## WORK INSTRUCTIONS
Would you repeat the entries below word for word and omit the pictures?

## DATA TO USE
--- START ---

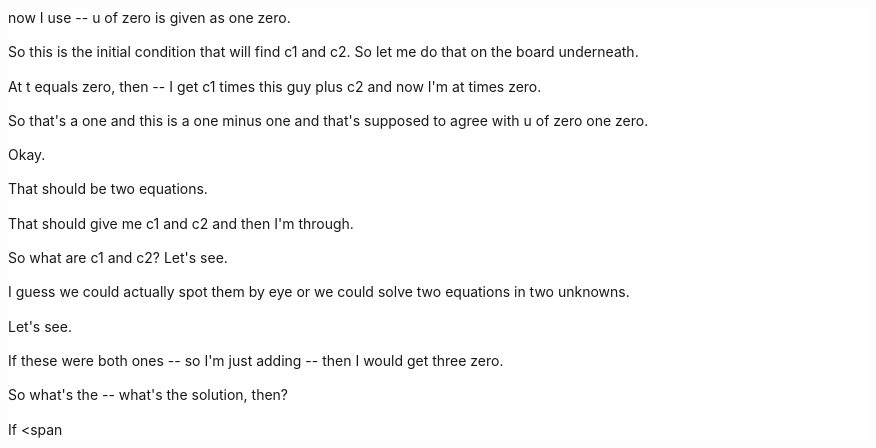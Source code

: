   <span m="811820">now</span> <span m="812140">I</span> <span
  m="812560">use</span> <span m="813710">--</span> <span m="813780">u</span>
  <span m="814070">of</span> <span m="814200">zero</span> <span
  m="815700">is</span> <span m="816710">given</span> <span m="817200">as</span>
  <span m="817900">one</span> <span m="818360">zero.</span></p><p><span
  m="821780">So</span> <span m="821990">this</span> <span m="822210">is</span>
  <span m="822360">the</span> <span m="822510">initial</span> <span
  m="822950">condition</span> <span m="823760">that</span> <span
  m="824100">will</span> <span m="824290">find</span> <span m="824880">c1</span>
  <span m="825580">and</span> <span m="825730">c2.</span> <span
  m="826370">So</span> <span m="826550">let</span> <span m="826710">me</span>
  <span m="826830">do</span> <span m="827000">that</span> <span
  m="827260">on</span> <span m="827410">the</span> <span m="827500">board</span>
  <span m="827820">underneath.</span></p><p><span m="831080">At</span> <span
  m="831350">t</span> <span m="831620">equals</span> <span
  m="831920">zero,</span> <span m="832190">then</span> <span
  m="832490">--</span> <span m="836500">I</span> <span m="836740">get</span>
  <span m="837330">c1</span> <span m="838870">times</span> <span
  m="839780">this</span> <span m="840070">guy</span> <span
  m="841520">plus</span> <span m="843110">c2</span> <span m="843730">and</span>
  <span m="843820">now</span> <span m="844020">I'm</span> <span
  m="844220">at</span> <span m="844420">times</span> <span
  m="844830">zero.</span></p><p><span m="845280">So</span> <span
  m="845460">that's</span> <span m="845760">a</span> <span m="845850">one</span>
  <span m="846270">and</span> <span m="846390">this</span> <span
  m="846590">is</span> <span m="846720">a</span> <span m="846800">one</span>
  <span m="847130">minus</span> <span m="847510">one</span> <span
  m="848320">and</span> <span m="849040">that's</span> <span
  m="849310">supposed</span> <span m="849820">to</span> <span
  m="849950">agree</span> <span m="850440">with</span> <span m="851150">u</span>
  <span m="851520">of</span> <span m="851640">zero</span> <span
  m="852240">one</span> <span m="852530">zero.</span></p><p><span
  m="859550">Okay.</span></p><p><span m="860850">That</span> <span
  m="861060">should</span> <span m="861280">be</span> <span
  m="861460">two</span> <span m="861700">equations.</span></p><p><span
  m="863090">That</span> <span m="863270">should</span> <span
  m="863490">give</span> <span m="863610">me</span> <span m="863790">c1</span>
  <span m="864260">and</span> <span m="864400">c2</span> <span
  m="865010">and</span> <span m="865120">then</span> <span m="865290">I'm</span>
  <span m="865430">through.</span></p><p><span m="866500">So</span> <span
  m="866690">what</span> <span m="866900">are</span> <span m="867030">c1</span>
  <span m="867520">and</span> <span m="867690">c2?</span> <span
  m="868540">Let's</span> <span m="868790">see.</span></p><p><span
  m="870430">I</span> <span m="870550">guess</span> <span m="870810">we</span>
  <span m="870950">could</span> <span m="871120">actually</span> <span
  m="871520">spot</span> <span m="871950">them</span> <span m="872110">by</span>
  <span m="872370">eye</span> <span m="873000">or</span> <span
  m="873400">we</span> <span m="873570">could</span> <span
  m="873770">solve</span> <span m="874290">two</span> <span
  m="874490">equations</span> <span m="875090">in</span> <span
  m="875260">two</span> <span m="875490">unknowns.</span></p><p><span
  m="876800">Let's</span> <span m="877500">see.</span></p><p><span
  m="878090">If</span> <span m="878390">these</span> <span
  m="878690">were</span> <span m="878820">both</span> <span
  m="879080">ones</span> <span m="879760">--</span> <span m="879780">so</span>
  <span m="880000">I'm</span> <span m="880180">just</span> <span
  m="880400">adding</span> <span m="880920">--</span> <span
  m="880940">then</span> <span m="881120">I</span> <span m="881210">would</span>
  <span m="881450">get</span> <span m="881760">three</span> <span
  m="882170">zero.</span></p><p><span m="883630">So</span> <span
  m="883810">what's</span> <span m="884550">the</span> <span
  m="884960">--</span> <span m="884980">what's</span> <span
  m="885260">the</span> <span m="885420">solution,</span> <span
  m="886270">then?</span></p><p><span m="889970">If</span> <span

--- END ---

## FINISHED TASK
Source code

:   <span m="811820">now</span> <span m="812140">I</span> <span
  m="812560">use</span> <span m="813710">--</span> <span m="813780">u</span>
  <span m="814070">of</span> <span m="814200">zero</span> <span
  m="815700">is</span> <span m="816710">given</span> <span m="817200">as</span>
  <span m="817900">one</span> <span m="818360">zero.</span></p><p><span
  m="821780">So</span> <span m="821990">this</span> <span m="822210">is</span>
  <span m="822360">the</span> <span m="822510">initial</span> <span
  m="822950">condition</span> <span m="823760">that</span> <span
  m="824100">will</span> <span m="824290">find</span> <span m="824880">c1</span>
  <span m="825580">and</span> <span m="825730">c2.</span> <span
  m="826370">So</span> <span m="826550">let</span> <span m="826710">me</span>
  <span m="826830">do</span> <span m="827000">that</span> <span
  m="827260">on</span> <span m="827410">the</span> <span m="827500">board</span>
  <span m="827820">underneath.</span></p><p><span m="831080">At</span> <span
  m="831350">t</span> <span m="831620">equals</span> <span
  m="831920">zero,</span> <span m="832190">then</span> <span
  m="832490">--</span> <span m="836500">I</span> <span m="836740">get</span>
  <span m="837330">c1</span> <span m="838870">times</span> <span
  m="839780">this</span> <span m="840070">guy</span> <span
  m="841520">plus</span> <span m="843110">c2</span> <span m="843730">and</span>
  <span m="843820">now</span> <span m="844020">I'm</span> <span
  m="844220">at</span> <span m="844420">times</span> <span
  m="844830">zero.</span></p><p><span m="845280">So</span> <span
  m="845460">that's</span> <span m="845760">a</span> <span m="845850">one</span>
  <span m="846270">and</span> <span m="846390">this</span> <span
  m="846590">is</span> <span m="846720">a</span> <span m="846800">one</span>
  <span m="847130">minus</span> <span m="847510">one</span> <span
  m="848320">and</span> <span m="849040">that's</span> <span
  m="849310">supposed</span> <span m="849820">to</span> <span
  m="849950">agree</span> <span m="850440">with</span> <span m="851150">u</span>
  <span m="851520">of</span> <span m="851640">zero</span> <span
  m="852240">one</span> <span m="852530">zero.</span></p><p><span
  m="859550">Okay.</span></p><p><span m="860850">That</span> <span
  m="861060">should</span> <span m="861280">be</span> <span
  m="861460">two</span> <span m="861700">equations.</span></p><p><span
  m="863090">That</span> <span m="863270">should</span> <span
  m="863490">give</span> <span m="863610">me</span> <span m="863790">c1</span>
  <span m="864260">and</span> <span m="864400">c2</span> <span
  m="865010">and</span> <span m="865120">then</span> <span m="865290">I'm</span>
  <span m="865430">through.</span></p><p><span m="866500">So</span> <span
  m="866690">what</span> <span m="866900">are</span> <span m="867030">c1</span>
  <span m="867520">and</span> <span m="867690">c2?</span> <span
  m="868540">Let's</span> <span m="868790">see.</span></p><p><span
  m="870430">I</span> <span m="870550">guess</span> <span m="870810">we</span>
  <span m="870950">could</span> <span m="871120">actually</span> <span
  m="871520">spot</span> <span m="871950">them</span> <span m="872110">by</span>
  <span m="872370">eye</span> <span m="873000">or</span> <span
  m="873400">we</span> <span m="873570">could</span> <span
  m="873770">solve</span> <span m="874290">two</span> <span
  m="874490">equations</span> <span m="875090">in</span> <span
  m="875260">two</span> <span m="875490">unknowns.</span></p><p><span
  m="876800">Let's</span> <span m="877500">see.</span></p><p><span
  m="878090">If</span> <span m="878390">these</span> <span
  m="878690">were</span> <span m="878820">both</span> <span
  m="879080">ones</span> <span m="879760">--</span> <span m="879780">so</span>
  <span m="880000">I'm</span> <span m="880180">just</span> <span
  m="880400">adding</span> <span m="880920">--</span> <span
  m="880940">then</span> <span m="881120">I</span> <span m="881210">would</span>
  <span m="881450">get</span> <span m="881760">three</span> <span
  m="882170">zero.</span></p><p><span m="883630">So</span> <span
  m="883810">what's</span> <span m="884550">the</span> <span
  m="884960">--</span> <span m="884980">what's</span> <span
  m="885260">the</span> <span m="885420">solution,</span> <span
  m="886270">then?</span></p><p><span m="889970">If</span> <span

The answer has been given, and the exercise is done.